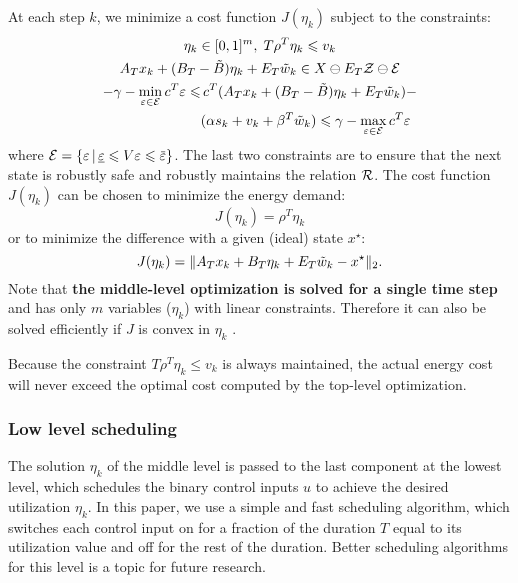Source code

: At each step $k$, we minimize a cost function $J(\eta_{k})$ subject to the constraints:
\begin{gather*}
  \eta_{k} \in [0,1]^{m}, \; T \rho^{T} \eta_{k} \leqslant v_{k} \\
  A_{T} x_{k} + (B_{T} - \tilde{B}) \eta_{k} + E_{T} \tilde{w}_{k} \in X \ominus E_{T} \ZSet \ominus \ESet \\
  \begin{aligned}
    -\gamma - \min_{\varepsilon \in \ESet} c^{T} \varepsilon %
    \leqslant & \, c^{T}(A_{T} x_{k} + (B_{T} - \tilde{B}) \eta_{k}
    + %
    E_{T} \tilde{w}_{k}) - \\
    & (\alpha s_{k} + v_{k} + \beta^{T} \tilde{w}_{k}) \leqslant \gamma
    - \max_{\varepsilon \in \ESet} c^{T}
    \varepsilon %
  \end{aligned}
\end{gather*}
where $\ESet = \{\varepsilon \,|\, \underline{\varepsilon} \leqslant V \varepsilon \leqslant \overbar{\varepsilon}\}$.
The last two constraints are to ensure that the next state is robustly safe and robustly maintains the relation $\mathcal{R}$.
The cost function $J(\eta_{k})$ can be chosen to minimize the energy demand:
\begin{equation*}
  J(\eta_{k}) = \rho^{T} \eta_{k}
\end{equation*}
or to minimize the difference with a given (ideal) state $x^{\star}$:
\begin{equation*}
  J(\eta_{k}) = \| A_{T} x_{k} + B_{T} \eta_{k} + E_{T} \tilde{w}_{k} - x^{\star} \|_{2} \text.
\end{equation*}
%
Note that \textbf{the middle-level optimization is solved for a single time step} and has only $m$ variables ($\eta_{k}$) with linear constraints.
Therefore it can also be solved efficiently if $J$ is convex in $\eta_{k}$ \cite{boydetal06co}.

Because the constraint $T \rho^{T} \eta_{k} \leqslant v_{k}$ is always maintained, the actual energy cost will never exceed the optimal cost computed by the top-level optimization.


\subsubsection{Low level scheduling}

The solution $\eta_{k}$ of the middle level is passed to the last component at the lowest level, which schedules the binary control inputs $u$ to achieve the desired utilization $\eta_{k}$.
In this paper, we use a simple and fast scheduling algorithm, which switches each control input on for a fraction of the duration $T$ equal to its utilization value and off for the rest of the duration.
Better scheduling algorithms for this level is a topic for future research.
^^^^
_WHAT THE TASK REQUIRES:_ Quote verbatim the line containing "In this paper, we" and every line after it through the end of the records above.

_SOLUTION:_
In this paper, we use a simple and fast scheduling algorithm, which switches each control input on for a fraction of the duration $T$ equal to its utilization value and off for the rest of the duration.
Better scheduling algorithms for this level is a topic for future research.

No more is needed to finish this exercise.